Khashoggi, who lived in Virginia and wrote columns for The Washington Post, was killed when he went to the consulate in Istanbul on Oct. 2 to pick up a paper necessary to facilitate his wedding. After initially denying any involvement, the Saudi government has acknowledged that he was killed in a premeditated operation and detained 18 people as suspects. But the Saudis have not said who ordered the killing.
Turkey has said Saudi Arabia sent a 15-member team to kill Khashoggi and dispose of his body. Khashoggi was said to be dismembered and his remains have yet to be found.
Turkish and Western officials have previously discussed the existence of the audio recordings only on the condition of anonymity. Turkish officials have said that the audio includes clear evidence of a premeditated killing in which a team of Saudi agents moved quickly to dismember Khashoggi’s body with a bone saw in order to dispose of his remains.
Gina Haspel, the director of the CIA, flew to the Turkish capital, Ankara, last month to meet with her Turkish counterparts. Both Turkish and American officials said she was allowed to hear, but not take with her, the audio recording.
Western intelligence agencies, many current and former officials, and most experts on Saudi Arabia have concluded that the operation to kill Khashoggi could only have been carried out with the order of the de facto ruler of Saudi Arabia, Crown Prince Mohammed bin Salman.
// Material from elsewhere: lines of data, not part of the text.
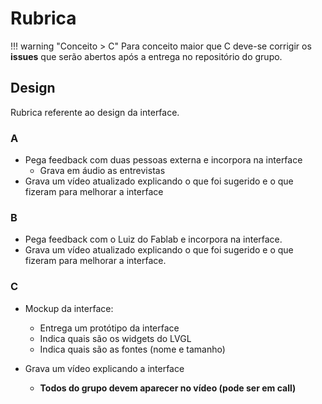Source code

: # Rubrica

!!! warning "Conceito > C"
    Para conceito maior que C deve-se corrigir os **issues** que serão abertos após a entrega no repositório do grupo.
   
## Design

Rubrica referente ao design da interface.

### A

- Pega feedback com duas pessoas externa e incorpora na interface
    - Grava em áudio as entrevistas
- Grava um vídeo atualizado explicando o que foi sugerido e o que fizeram para melhorar a interface

### B

- Pega feedback com o Luiz do Fablab e incorpora na interface.
- Grava um vídeo atualizado explicando o que foi sugerido e o que fizeram para melhorar a interface.

### C

- Mockup da interface:
    - Entrega um protótipo da interface
    - Indica quais são os widgets do LVGL 
    - Indica quais são as fontes (nome e tamanho)

- Grava um vídeo explicando a interface
    - **Todos do grupo devem aparecer no vídeo (pode ser em call)**
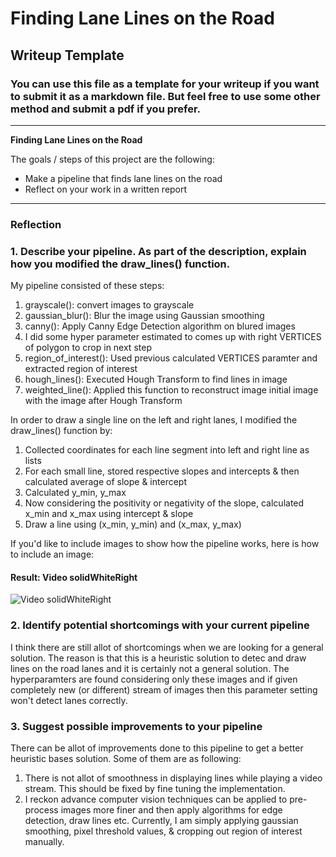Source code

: # **Finding Lane Lines on the Road** 

## Writeup Template

### You can use this file as a template for your writeup if you want to submit it as a markdown file. But feel free to use some other method and submit a pdf if you prefer.

---

**Finding Lane Lines on the Road**

The goals / steps of this project are the following:
* Make a pipeline that finds lane lines on the road
* Reflect on your work in a written report


[//]: # (Image References)

[image1]: ./examples/grayscale.jpg "Grayscale"

---

### Reflection

### 1. Describe your pipeline. As part of the description, explain how you modified the draw_lines() function.

My pipeline consisted of these steps:

1. grayscale(): convert images to grayscale
2. gaussian_blur(): Blur the image using Gaussian smoothing
3. canny(): Apply Canny Edge Detection algorithm on blured images
4. I did some hyper parameter estimated to comes up with right VERTICES of polygon to crop in next step
5. region_of_interest(): Used previous calculated VERTICES paramter and extracted region of interest
6. hough_lines(): Executed Hough Transform to find lines in image
7. weighted_line(): Applied this function to reconstruct image initial image with the image after Hough Transform

In order to draw a single line on the left and right lanes, I modified the draw_lines() function by:
1. Collected coordinates for each line segment into left and right line as lists
2. For each small line, stored respective slopes and intercepts & then calculated average of slope & intercept
3. Calculated y_min, y_max
4. Now considering the positivity or negativity of the slope, calculated x_min and x_max using intercept & slope
5. Draw a line using (x_min, y_min) and (x_max, y_max)

If you'd like to include images to show how the pipeline works, here is how to include an image: 

#### Result: Video solidWhiteRight
![Video solidWhiteRight](/test_videos_output/solidWhiteRight.gif)


### 2. Identify potential shortcomings with your current pipeline


I think there are still allot of shortcomings when we are looking for a general solution. The reason is that this is a heuristic solution to detec and draw lines on the road lanes and it is certainly not a general solution. The hyperparamters are found considering only these images and if given completely new (or different) stream of images then this parameter setting won't detect lanes correctly.


### 3. Suggest possible improvements to your pipeline

There can be allot of improvements done to this pipeline to get a better heuristic bases solution. Some of them are as following:
1. There is not allot of smoothness in displaying lines while playing a video stream. This should be fixed by fine tuning the implementation.
2. I reckon advance computer vision techniques can be applied to pre-process images more finer and then apply algorithms for edge detection, draw lines etc. Currently, I am simply applying gaussian smoothing, pixel threshold values, & cropping out region of interest manually.





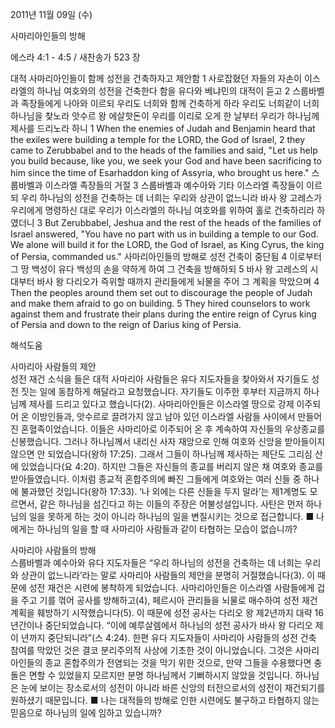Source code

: 2011년 11월 09일 (수)

사마리아인들의 방해



에스라 4:1 - 4:5 / 새찬송가 523 장


대적 사마리아인들이 함께 성전을 건축하자고 제안함
1 사로잡혔던 자들의 자손이 이스라엘의 하나님 여호와의 성전을 건축한다 함을 유다와 베냐민의 대적이 듣고 2 스룹바벨과 족장들에게 나아와 이르되 우리도 너희와 함께 건축하게 하라 우리도 너희같이 너희 하나님을 찾노라 앗수르 왕 에살핫돈이 우리를 이리로 오게 한 날부터 우리가 하나님께 제사를 드리노라 하니
1 When the enemies of Judah and Benjamin heard that the exiles were building a temple for the LORD, the God of Israel, 2 they came to Zerubbabel and to the heads of the families and said, "Let us help you build because, like you, we seek your God and have been sacrificing to him since the time of Esarhaddon king of Assyria, who brought us here."
스룹바벨과 이스라엘 족장들의 거절
3 스룹바벨과 예수아와 기타 이스라엘 족장들이 이르되 우리 하나님의 성전을 건축하는 데 너희는 우리와 상관이 없느니라 바사 왕 고레스가 우리에게 명령하신 대로 우리가 이스라엘의 하나님 여호와를 위하여 홀로 건축하리라 하였더니
3 But Zerubbabel, Jeshua and the rest of the heads of the families of Israel answered, "You have no part with us in building a temple to our God. We alone will build it for the LORD, the God of Israel, as King Cyrus, the king of Persia, commanded us."
사마리아인들의 방해로 성전 건축이 중단됨
4 이로부터 그 땅 백성이 유다 백성의 손을 약하게 하여 그 건축을 방해하되 5 바사 왕 고레스의 시대부터 바사 왕 다리오가 즉위할 때까지 관리들에게 뇌물을 주어 그 계획을 막았으며
4 Then the peoples around them set out to discourage the people of Judah and make them afraid to go on building. 5 They hired counselors to work against them and frustrate their plans during the entire reign of Cyrus king of Persia and down to the reign of Darius king of Persia.

해석도움





사마리아 사람들의 제안  
성전 재건 소식을 들은 대적 사마리아 사람들은 유다 지도자들을 찾아와서 자기들도 성전 짓는 일에 동참하게 해달라고 요청했습니다. 자기들도 이주한 후부터 지금까지 하나님께 제사를 드리고 있다고 했습니다(2). 사마리아인들은 이스라엘 땅으로 강제 이주되어 온 이방인들과, 앗수르로 끌려가지 않고 남아 있던 이스라엘 사람들 사이에서 만들어진 혼혈족이었습니다. 이들은 사마리아로 이주되어 온 후 계속하여 자신들의 우상종교를 신봉했습니다. 그러나 하나님께서 내리신 사자 재앙으로 인해 여호와 신앙을 받아들이지 않으면 안 되었습니다(왕하 17:25). 그래서 그들이 하나님께 제사하는 제단도 그리심 산에 있었습니다(요 4:20). 하지만 그들은 자신들의 종교를 버리지 않은 채 여호와 종교를 받아들였습니다. 이처럼 종교적 혼합주의에 빠진 그들에게 여호와는 여러 신들 중 하나에 불과했던 것입니다(왕하 17:33). ‘나 외에는 다른 신들을 두지 말라’는 제1계명도 모르면서, 같은 하나님을 섬긴다고 하는 이들의 주장은 어불성설입니다. 사탄은 먼저 하나님의 일을 못하게 하는 것이 아니라 하나님의 일을 변질시키는 것으로 접근합니다.
■ 나에게는 하나님의 일을 할 때 사마리아 사람들과 같이 타협하는 모습이 없습니까?

사마리아 사람들의 방해  
스룹바벨과 예수아와 유다 지도자들은 “우리 하나님의 성전을 건축하는 데 너희는 우리와 상관이 없느니라’라는 말로 사마리아 사람들의 제안을 분명히 거절했습니다(3). 이 때문에 성전 재건은 시련에 봉착하게 되었습니다. 사마리아인들은 이스라엘 사람들에게 겁을 주고 기를 꺾어 공사를 방해하고(4), 페르시아 관리들을 뇌물로 매수하여 성전 재건 계획을 훼방하기 시작했습니다(5). 이 때문에 성전 공사는 다리오 왕 제2년까지 대략 16년간이나 중단되었습니다. “이에 예루살렘에서 하나님의 성전 공사가 바사 왕 다리오 제이 년까지 중단되니라”(스 4:24). 한편 유다 지도자들이 사마리아 사람들의 성전 건축 참여를 막았던 것은 결코 분리주의적 사상에 기초한 것이 아니었습니다. 그것은 사마리아인들의 종교 혼합주의가 전염되는 것을 막기 위한 것으로, 만약 그들을 수용했다면 충돌은 면할 수 있었을지 모르지만 분명 하나님께서 기뻐하시지 않았을 것입니다. 하나님은 눈에 보이는 장소로서의 성전이 아니라 바른 신앙의 터전으로서의 성전이 재건되기를 원하셨기 때문입니다.
■ 나는 대적들의 방해로 인한 시련에도 불구하고 타협하지 않는 믿음으로 하나님의 일에 임하고 있습니까?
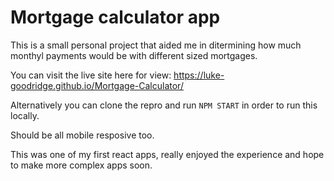 # Mortgage calculator app

This is a small personal project that aided me in ditermining how much monthyl payments would be with different sized mortgages.

You can visit the live site here for view: https://luke-goodridge.github.io/Mortgage-Calculator/

Alternatively you can clone the repro and run `NPM START` in order to run this locally.

Should be all mobile resposive too. 

This was one of my first react apps, really enjoyed the experience and hope to make more complex apps soon.
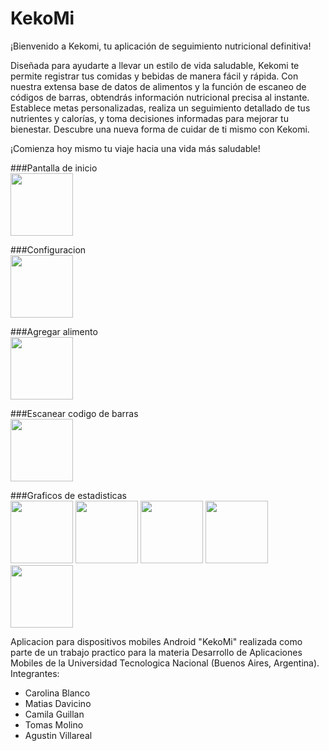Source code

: # KekoMi
¡Bienvenido a Kekomi, tu aplicación de seguimiento nutricional definitiva!   
  
Diseñada para ayudarte a llevar un estilo de vida saludable, Kekomi te permite registrar tus comidas y bebidas de manera fácil y rápida. Con nuestra extensa base de datos de alimentos y la función de escaneo de códigos de barras, obtendrás información nutricional precisa al instante. Establece metas personalizadas, realiza un seguimiento detallado de tus nutrientes y calorías, y toma decisiones informadas para mejorar tu bienestar. Descubre una nueva forma de cuidar de ti mismo con Kekomi.  
  
¡Comienza hoy mismo tu viaje hacia una vida más saludable!

###Pantalla de inicio  
<img src = "https://github.com/UTN-FRBA-Mobile/KekoMi/assets/62452679/0d87dc4c-6cd1-4793-9a04-a589d70a1950" width = "100" />  

  
###Configuracion  
<img src = "https://github.com/UTN-FRBA-Mobile/KekoMi/assets/62452679/07acbff3-9a64-4179-958d-6a1506b0a8d5" width = "100" />  

  
###Agregar alimento  
<img src = "https://github.com/UTN-FRBA-Mobile/KekoMi/assets/62452679/1ef04f57-e5bd-45e8-97e2-adf3ffb9f254" width = "100" />  

  
###Escanear codigo de barras  
<img src = "https://github.com/UTN-FRBA-Mobile/KekoMi/assets/62452679/b6050bbb-d23a-4b23-8ae3-f48f367e4296" width = "100" />  

  
###Graficos de estadisticas  
<img src ="https://github.com/UTN-FRBA-Mobile/KekoMi/assets/62452679/fdba5eac-6447-4194-936f-3231ebc56803"  width = "100" />
<img src = "https://github.com/UTN-FRBA-Mobile/KekoMi/assets/62452679/99e069f9-c234-4d1d-b5d4-a4b459ae313a" width = "100" />
<img src = "https://github.com/UTN-FRBA-Mobile/KekoMi/assets/62452679/c10fb58a-31af-4c4e-9f6e-8a4ad3dea92c" width = "100" />
<img src ="https://github.com/UTN-FRBA-Mobile/KekoMi/assets/62452679/0f5db3ae-b160-4566-9b10-4eca03048eb3" width = "100" />
<img src = "https://github.com/UTN-FRBA-Mobile/KekoMi/assets/62452679/37c002dc-747d-4213-a0a6-474e14f7fede"  width = "100" /> 
 
  
Aplicacion para dispositivos mobiles Android "KekoMi" realizada como parte de un trabajo practico para la materia Desarrollo de Aplicaciones Mobiles de la Universidad Tecnologica Nacional (Buenos Aires, Argentina).   
Integrantes:
* Carolina Blanco  
* Matias Davicino  
* Camila Guillan  
* Tomas Molino  
* Agustin Villareal  



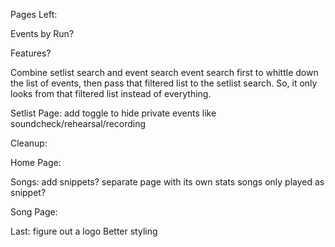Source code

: Pages Left:

<!-- Relations -->
<!-- Relation Details -->
<!-- Bands -->
<!-- Band Details -->
<!-- Releases -->
<!-- Release Details -->
<!-- City/State/Country? -->
<!-- Events by Tour Leg? -->

Events by Run?

<!-- Tours -->

Features?

<!-- Event search by date? -->
<!-- advanced event search -->
<!-- setlist search (done but incredibly finicky)  -->
<!-- limit to one item max, so a single song anywhere/song preceded or followed by/etc -->
<!-- Change everything in API view back to querysets for the time being
        later on look into adding in an actual API, but for now, QS will do. -->

Combine setlist search and event search
event search first to whittle down the list of events, then pass that filtered list to
the setlist search. So, it only looks from that filtered list instead of everything.

<!-- Clean up setlist search, look into way to do lag/lead in Django ORM -->

Setlist Page: add toggle to hide private events like soundcheck/rehearsal/recording

Cleanup:

<!-- cleanup and finish EVENTS page, add setlist note numbers to songs -->

Home Page:

<!-- get list of today in history events -->

Songs:
add snippets? separate page with its own stats
songs only played as snippet?

Song Page:

<!-- add tabview -->
<!-- second tab will be times it appeared as a snippet
        mostly done -->

Last:
figure out a logo
Better styling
But Trump has so far stood by the crown prince, who the White House has embraced as its most critical Arab ally in various strategies to roll back Iranian influence or press the Palestinians to reach a peace agreement with Israel.
U.S. officials said on Friday that the Trump administration is ending air refueling flights for the Saudi military campaign in Yemen and preparing sanctions against Saudis linked to the killing. Trump has vowed “severe” consequences, but resisted canceling arms sales despite bipartisan pressure from Congress.